Summary of Ensemble Methods in Machine Learning: Bagging, Boosting, Stacking, Voting, Blending

Machine learning is a branch of artificial intelligence dedicated to building systems that can learn and adapt automatically. It utilizes statistical models to visualize, analyze, and predict data. A general machine learning model consists of a dataset (for training the model) and an algorithm (to learn from the data). However, some models often have low accuracy, resulting in less accurate outcomes. One of the simplest solutions to overcome this issue is to use ensemble learning on machine learning models.

Ensemble learning is a meta-method that combines multiple machine learning models to create an optimized model, thereby improving model performance. Ensemble learning can easily reduce overfitting, preventing the model from performing well during training but failing to produce good results during testing.

In summary, ensemble learning has the following advantages:

Increases model performance
Reduces overfitting
Decreases variance
Provides higher predictive accuracy compared to individual models.
Can handle both linear and nonlinear data.
Ensemble techniques can be used to solve regression and classification problems.

Below we will introduce various methods of ensemble learning:

Voting

Voting is an ensemble learning method that combines predictions from multiple machine learning models to produce results. Multiple base models are trained on the entire dataset to make predictions. Each model’s prediction is considered a “vote.” The prediction with the majority of votes will be selected as the final prediction.

There are two types of voting used to aggregate base predictions – hard voting and soft voting.

Hard voting selects the prediction with the highest number of votes as the final prediction, while soft voting combines the probabilities of each class in each model, selecting the class with the highest probability as the final prediction.

In regression problems, it works somewhat differently since we are not looking for the most frequent class but rather taking the predictions from each model and calculating their average to arrive at the final prediction.

 from sklearn.ensemble import VotingClassifier
 
 ## Base Models
 from sklearn.tree import DecisionTreeClassifier
 from sklearn.linear_model import LogisticRegression
 from sklearn.naive_bayes import GaussianNB
 from sklearn.neighbors import KNeighborsClassifier
 from sklearn.svm import SVC
 
 
 ensemble_voting = VotingClassifier(
    estimators = [('dtc',DecisionTreeClassifier(random_state=42)),
                  ('lr', LogisticRegression()),
                  ('gnb', GaussianNB()),
                  ('knn',KNeighborsClassifier()),
                  ('svc',SVC())],
    voting='hard')
 ensemble_voting.fit(X_train,y_train)

Bagging

Bagging combines several weak machine learning models and aggregates their predictions to produce the best prediction.

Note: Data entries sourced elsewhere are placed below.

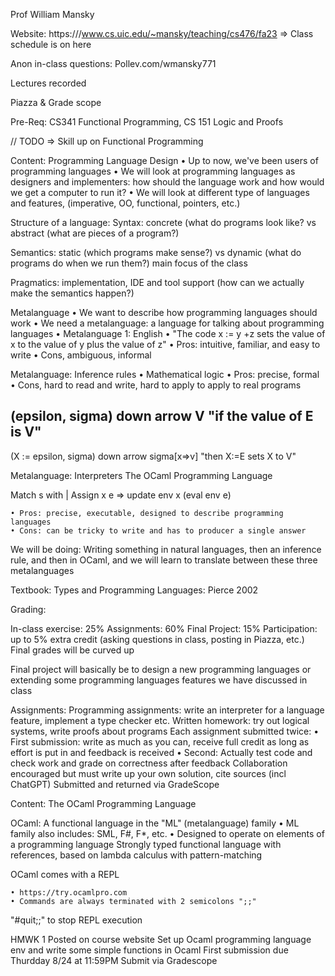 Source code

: 
Prof William Mansky
 
Website: https:///www.cs.uic.edu/~mansky/teaching/cs476/fa23
	=> Class schedule is on here
 
Anon in-class questions: Pollev.com/wmansky771
 
Lectures recorded
 
Piazza & Grade scope
 
Pre-Req: CS341 Functional Programming, CS 151 Logic and Proofs
 
// TODO => Skill up on Functional Programming
 
 
 
Content:
Programming Language Design
	• Up to now, we've been users of programming languages
	• We will look at programming languages as designers and implementers:  how should the language work and how would we get a computer to run it?
	• We will look at different type of languages and features, (imperative, OO, functional, pointers, etc.)
 
Structure of a language:
Syntax: concrete (what do programs look like? vs abstract (what are pieces of a program?)
 
Semantics: static (which programs make sense?) vs dynamic (what do programs do when we run them?) main focus of the class
 
Pragmatics: implementation, IDE and tool support (how can we actually make the semantics happen?)
 
 
Metalanguage
	• We want to describe how programming languages should work
	• We need a metalanguage: a language for talking about programming languages
	• Metalanguage 1: English
	• "The code x := y +z sets the value of x to the value of y plus the value of z"
	• Pros: intuitive, familiar, and easy to write
	• Cons, ambiguous, informal
 
Metalanguage: Inference rules
	• Mathematical logic
	• Pros: precise, formal
	• Cons, hard to read and write, hard to apply to apply to real programs
 
(epsilon, sigma) down arrow V               "if the value of E is V"
--------------------------------------------
(X := epsilon, sigma) down arrow sigma[x=>v]          "then X:=E sets  X to V"
 
 
Metalanguage: Interpreters
The OCaml Programming Language
 
Match s with
| Assign x e => update env x (eval env e)
 
	• Pros: precise, executable, designed to describe programming languages
	• Cons: can be tricky to write and has to producer a single answer
 
We will be doing:
Writing something in natural languages, then an inference rule, and then in OCaml, and we will learn to translate between these three metalanguages
 
Textbook:  Types and Programming Languages: Pierce 2002
 
Grading:
 
In-class exercise: 25%
Assignments: 60%
Final Project: 15%
Participation: up to 5% extra credit (asking questions in class, posting in Piazza, etc.)
Final grades will be curved up
 
Final project will basically be to design a new programming languages or extending some programming languages features we have discussed in class
 
Assignments:
Programming assignments: write an interpreter for a language feature, implement a type checker etc.
Written homework: try out logical systems, write proofs about programs
Each assignment submitted twice:
	• First submission: write as much as you can, receive full credit as long as effort is put in and feedback is received
	• Second: Actually test code and check work and grade on correctness after feedback
Collaboration encouraged but must write up your own solution, cite sources (incl ChatGPT)
Submitted and returned via GradeScope
 
 
Content:
The OCaml Programming Language
 
OCaml: A functional language in the "ML" (metalanguage) family
	• ML family also includes: SML, F#, F*, etc.
	• Designed to operate on elements of a programming language
Strongly typed functional language with references, based on lambda calculus with pattern-matching
 
 
OCaml comes with a REPL
 
	• https://try.ocamlpro.com
	• Commands are always terminated with 2 semicolons ";;"
 
"#quit;;" to stop REPL execution
 
HMWK 1
Posted on course website
Set up Ocaml programming language env and write some simple functions in Ocaml
First submission due Thurdday 8/24 at 11:59PM
Submit via Gradescope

It is based on bootstrap aggregation, where bootstrap is a sampling technique that draws random samples from a dataset using replacement. Aggregation refers to the process of combining several predictions to produce the final prediction.

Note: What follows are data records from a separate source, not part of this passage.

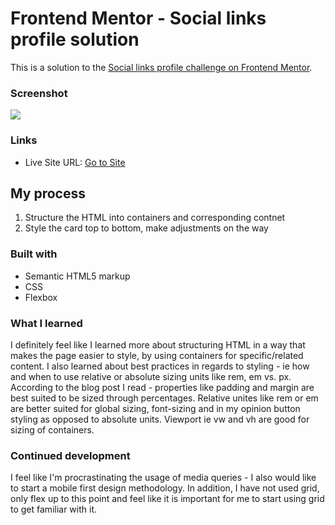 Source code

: # Frontend Mentor - Social links profile solution

This is a solution to the [Social links profile challenge on Frontend Mentor](https://www.frontendmentor.io/challenges/social-links-profile-UG32l9m6dQ).


### Screenshot

![](/design/Screenshot%202024-05-15%20at%202.49.02 PM.png)


### Links

- Live Site URL: [Go to Site](https://anthonychaiditya.github.io/social-links-profile/)

## My process

1. Structure the HTML into containers and corresponding contnet
2. Style the card top to bottom, make adjustments on the way

### Built with

- Semantic HTML5 markup
- CSS
- Flexbox

### What I learned

I definitely feel like I learned more about structuring HTML in a way that makes the page easier to style, by using containers for specific/related content. I also learned about best practices in regards to styling - ie how and when to use relative or absolute sizing units like rem, em vs. px. According to the blog post I read - properties like padding and margin are best suited to be sized through percentages. Relative unites like rem or em are better suited for global sizing, font-sizing and in my opinion button styling as opposed to absolute units. Viewport ie vw and vh are good for sizing of containers.

### Continued development

I feel like I'm procrastinating the usage of media queries - I also would like to start a mobile first design methodology. In addition, I have not used grid, only flex up to this point and feel like it is important for me to start using grid to get familiar with it.



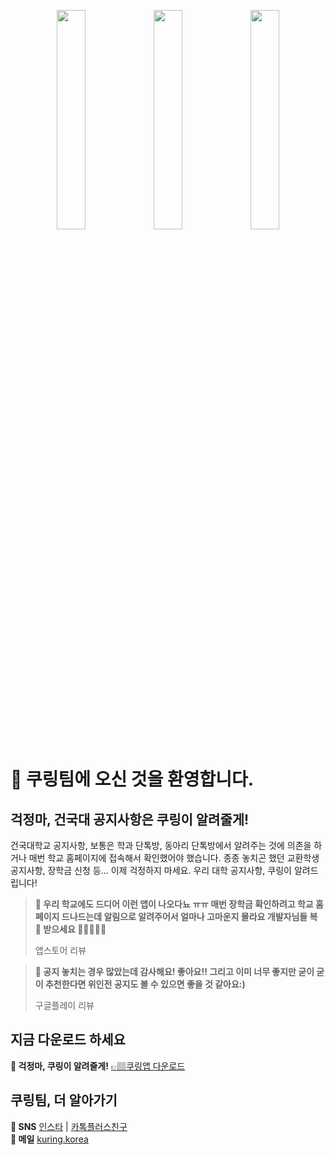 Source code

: <p align="center">
 <img src="https://user-images.githubusercontent.com/53814741/163469327-98af5c02-efc7-4c3e-8fec-9195ca6805ad.JPG" width="30%"/>
 <img src="https://user-images.githubusercontent.com/53814741/163469357-aed6a78a-4b65-4a9a-bead-d541e7eee702.JPG" width="30%"/>
 <img src="https://user-images.githubusercontent.com/53814741/163469345-503b6b50-b240-4c8d-9656-c719a5f3d9f2.JPG" width="30%"/>
</p>

# 🎉 쿠링팀에 오신 것을 환영합니다.

## 걱정마, 건국대 공지사항은 쿠링이 알려줄게!

건국대학교 공지사항, 보통은 학과 단톡방, 동아리 단톡방에서 알려주는 것에 의존을 하거나 매번 학교 홈페이지에 접속해서 확인했어야 했습니다. 종종 놓치곤 했던 교환학생 공지사항, 장학금 신청 등... 이제 걱정하지 마세요. 우리 대학 공지사항, 쿠링이 알려드립니다!

> **💬 우리 학교에도 드디어 이런 앱이 나오다뇨 ㅠㅠ 매번 장학금 확인하려고 학교 홈페이지 드나드는데 알림으로 알려주어서 얼마나 고마운지 몰라요 개발자님들 복 🧧 받으세요 🙇‍♀️🙇‍♂️🙇**
> 
> 앱스토어 리뷰

> **💬 공지 놓치는 경우 많았는데 감사해요! 좋아요!! 그리고 이미 너무 좋지만 굳이 굳이 추천한다면 위인전 공지도 볼 수 있으면 좋을 것 같아요:)**
> 
> 구글플레이 리뷰

## 지금 다운로드 하세요

**🔔 걱정마, 쿠링이 알려줄게!** [👉🏽쿠링앱 다운로드](https://ku-ring.onelink.me/Yxhp/598c8775)

## 쿠링팀, 더 알아가기

**💬 SNS** [인스타](https://bit.ly/3JyMWMi) |  [카톡플러스친구](https://bit.ly/3LOYHQz) </br>
**📮 메일** [kuring.korea](mailto:kuring.korea@gmail.com)

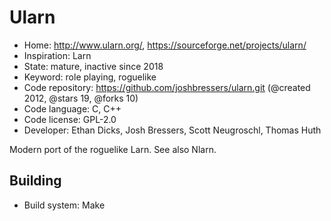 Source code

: # Ularn

- Home: http://www.ularn.org/, https://sourceforge.net/projects/ularn/
- Inspiration: Larn
- State: mature, inactive since 2018
- Keyword: role playing, roguelike
- Code repository: https://github.com/joshbressers/ularn.git (@created 2012, @stars 19, @forks 10)
- Code language: C, C++
- Code license: GPL-2.0
- Developer: Ethan Dicks, Josh Bressers, Scott Neugroschl, Thomas Huth

Modern port of the roguelike Larn.
See also Nlarn.

## Building

- Build system: Make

Random Forest is one of the most famous and commonly used models that utilizes Bagging. It consists of a large number of decision trees that operate as a whole. It uses the concepts of Bagging and feature randomness to create each independent tree. Each decision tree is trained on samples randomly drawn from the data. In Random Forest, the trees we end up with are trained not only on different datasets but also use different features to predict outcomes.

Bagging typically has two types – an ensemble of decision trees (called Random Forest) and an ensemble of models other than decision trees. Both work similarly, using aggregation methods to generate final predictions, with the only difference being the models they are based on. In sklearn, we have a BaggingClassifier class to create models other than decision trees.

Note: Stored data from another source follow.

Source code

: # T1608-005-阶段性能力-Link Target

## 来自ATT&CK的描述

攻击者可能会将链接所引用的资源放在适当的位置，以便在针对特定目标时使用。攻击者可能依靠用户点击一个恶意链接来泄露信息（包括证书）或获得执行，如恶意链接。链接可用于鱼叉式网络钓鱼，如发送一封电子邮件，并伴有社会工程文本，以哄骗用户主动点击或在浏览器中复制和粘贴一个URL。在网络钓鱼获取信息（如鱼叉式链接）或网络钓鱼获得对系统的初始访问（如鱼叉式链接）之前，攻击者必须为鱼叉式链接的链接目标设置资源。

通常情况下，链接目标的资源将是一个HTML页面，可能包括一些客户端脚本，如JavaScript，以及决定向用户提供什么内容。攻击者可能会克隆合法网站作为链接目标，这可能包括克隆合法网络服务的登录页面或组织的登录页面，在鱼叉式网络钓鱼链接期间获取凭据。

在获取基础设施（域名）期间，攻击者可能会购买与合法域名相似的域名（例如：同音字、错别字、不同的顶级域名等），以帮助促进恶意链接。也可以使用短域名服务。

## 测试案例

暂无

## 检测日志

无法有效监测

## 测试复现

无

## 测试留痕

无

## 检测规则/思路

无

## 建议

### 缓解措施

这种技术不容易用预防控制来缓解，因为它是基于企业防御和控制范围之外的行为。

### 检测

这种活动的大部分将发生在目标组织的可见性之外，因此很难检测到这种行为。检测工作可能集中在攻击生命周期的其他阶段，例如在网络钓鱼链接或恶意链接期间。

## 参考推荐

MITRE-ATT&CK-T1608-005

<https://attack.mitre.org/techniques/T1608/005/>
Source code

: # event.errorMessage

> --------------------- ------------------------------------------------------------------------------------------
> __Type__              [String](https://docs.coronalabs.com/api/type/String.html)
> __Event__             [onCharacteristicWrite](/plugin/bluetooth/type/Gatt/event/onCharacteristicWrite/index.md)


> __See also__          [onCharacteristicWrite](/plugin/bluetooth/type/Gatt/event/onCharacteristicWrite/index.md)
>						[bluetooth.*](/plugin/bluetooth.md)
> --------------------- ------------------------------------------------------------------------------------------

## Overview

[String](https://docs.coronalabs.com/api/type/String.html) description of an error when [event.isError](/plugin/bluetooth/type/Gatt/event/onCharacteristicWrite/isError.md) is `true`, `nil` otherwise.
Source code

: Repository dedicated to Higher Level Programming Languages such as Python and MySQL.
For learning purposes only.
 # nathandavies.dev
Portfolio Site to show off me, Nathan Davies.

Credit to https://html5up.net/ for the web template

 ## Bagging Ensemble of Same Classifiers (Decision Trees)
 from sklearn.ensemble import RandomForestClassifier  
 classifier= RandomForestClassifier(n_estimators= 10, criterion="entropy")  
 classifier.fit(x_train, y_train)
 
 
 ## Bagging Ensemble of Different Classifiers
 from sklearn.ensemble import BaggingClassifier
 from sklearn.svm import SVC
 clf = BaggingClassifier(base_estimator=SVC(),
                          n_estimators=10, random_state=0)
 clf.fit(X_train,y_train)

Boosting

The boosting ensemble method transforms weak learners into strong learners by emphasizing the errors of previous models. Boosting implements homogeneous ML algorithms in a sequential manner, where each model attempts to improve the stability of the entire process by reducing the errors of the previous model.

When training the n+1 model, each data point in the dataset is assigned equal weight, so samples misclassified by model n are given more weight (importance). Errors are passed from n learners to n+1 learners, where each learner attempts to reduce the error.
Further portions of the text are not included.